One position many expect Schulz to take as part of his new role as a foreign minister being a tough critic of Israel, particularly in regards to its settlement policies and the human rights situation of Palestinians in the West Bank and Gaza. This tougher stance was already on display in the rhetoric voiced during the recent visit to Israel by Germany's current foreign minister, Sigmar Gabriel, also an SPD politician.

With Schulz in charge, this tone will likely become even more critical. Before he can even move into the foreign office’s iconic building located at Berlin’s Werderscher Markt, he must first persuade his own party members to vote for the new coalition agreement reached with Merkel. Moreover, to do so he must win over the very vocal and powerful left-wing of the Social Democrats - traditionally pro-Palestinian and highly critical of Israel. If this bloc of the SPD vetoes the coalition treaty in the coming days, both Schulz’s career and his party’s fate will be in complete jeopardy. Such a veto would also be the end of Merkel's current government and could plunge Germany into its deepest political crisis since 1951. So the stakes are very high and criticism of Israel an easy tool to win over much-needed support.

Two occasions from Schulz time as president of the European parliament supply a hint at how this critical stance on Israel could play out with him as a foreign minister.

In February 2014, when he addressed the Knesset he questioned Israel’s water policy regarding the Palestinians, triggering a walkout by the right-wing Habayit Hayehudi party. For the second time, when he tweeted out that Mahmoud Abbas’ 2016 appearance in front of the EU parliament was “an inspiring speech!" Abbas had used the stage to erroneously claim that Israeli rabbis demanded the government poison Palestinian water supplies. Both times, his comments proved to be highly controversial, even within Germany, prompting an enraged opinion piece by the Israeli ambassador at the time in one of Germany's largest newspapers. Despite all the anger they caused, the comments pleased the left-wing of the SPD.

It would be a gross mistake, however, to take these comments as being based in anti-Semitism or even a desire to appeal to anti-Semites. Despite what some may believe, in it has never been germane for the German left to strongly speak out and take action against anti-Semitism, while at the same time supporting Palestinians.

In fact, largely due to Martin Schulz’s efforts and influence, the new coalition treaty being signed between his Social Democrats and Merkel’s party actually takes a very robust position against anti-Semitism. For the first time ever, for instance, Germany will appoint a designated representative to deal exclusivity with the fight against anti-Semitism, something that Jewish organizations have long asked for. This official will also receive funding “to promote Jewish life, culture, and communities in Germany," according to the latest draft of the coalition treaty. Holocaust remembrance programs receive two whole pages in the coalition treaty, with plans and funding for new and renewed programs clearly lined out. One of these is a program for teenagers called “Youth Remembers”, which seems to largely aimed at the large number of Muslim teenagers that have immigrated to Germany as refugees. That is a topic particularly close to Schulz’s heart.

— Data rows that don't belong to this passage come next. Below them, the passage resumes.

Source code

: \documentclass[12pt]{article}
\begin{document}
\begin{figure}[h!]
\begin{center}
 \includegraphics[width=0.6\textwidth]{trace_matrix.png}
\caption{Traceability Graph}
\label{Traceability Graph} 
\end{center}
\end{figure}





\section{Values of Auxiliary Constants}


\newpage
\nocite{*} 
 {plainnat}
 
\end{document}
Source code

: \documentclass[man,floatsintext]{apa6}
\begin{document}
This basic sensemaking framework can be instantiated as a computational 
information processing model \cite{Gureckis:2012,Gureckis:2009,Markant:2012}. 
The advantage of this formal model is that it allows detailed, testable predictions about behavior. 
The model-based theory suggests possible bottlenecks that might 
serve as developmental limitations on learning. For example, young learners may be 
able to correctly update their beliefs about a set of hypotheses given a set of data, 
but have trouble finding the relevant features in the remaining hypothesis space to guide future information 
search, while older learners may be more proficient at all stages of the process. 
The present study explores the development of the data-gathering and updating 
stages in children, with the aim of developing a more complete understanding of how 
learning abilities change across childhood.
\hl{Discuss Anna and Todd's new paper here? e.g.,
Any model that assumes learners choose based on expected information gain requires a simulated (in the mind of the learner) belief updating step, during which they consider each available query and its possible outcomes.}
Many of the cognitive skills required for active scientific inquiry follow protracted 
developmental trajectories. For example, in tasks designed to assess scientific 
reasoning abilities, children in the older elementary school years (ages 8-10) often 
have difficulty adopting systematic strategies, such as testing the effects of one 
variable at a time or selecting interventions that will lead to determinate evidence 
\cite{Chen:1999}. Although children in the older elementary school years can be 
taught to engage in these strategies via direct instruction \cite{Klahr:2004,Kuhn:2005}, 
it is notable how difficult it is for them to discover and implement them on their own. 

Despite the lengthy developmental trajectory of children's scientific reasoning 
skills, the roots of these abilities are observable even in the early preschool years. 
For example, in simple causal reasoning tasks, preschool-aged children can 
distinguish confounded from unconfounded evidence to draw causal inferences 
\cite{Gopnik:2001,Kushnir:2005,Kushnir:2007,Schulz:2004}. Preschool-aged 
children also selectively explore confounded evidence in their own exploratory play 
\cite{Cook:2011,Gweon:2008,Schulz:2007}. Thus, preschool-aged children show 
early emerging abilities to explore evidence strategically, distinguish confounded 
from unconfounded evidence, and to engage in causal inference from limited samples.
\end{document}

He famously spoke out against Palestinian anti-Semitism during interview during the campaign, saying that “some of the young Palestinian men that come to us have been raised anti-Semitic by their families. To these people we must say very clearly: you only have a place here, if you accept that Germany is a country that will protect Israel.” That principle is naturally also noted in the new coalition treaty.

It will be interesting to see how Schulz and the Social Democratic leadership priorities this balancing act between calling Israel out Israel and fighting against anti-Semitism in Germany in the coming months.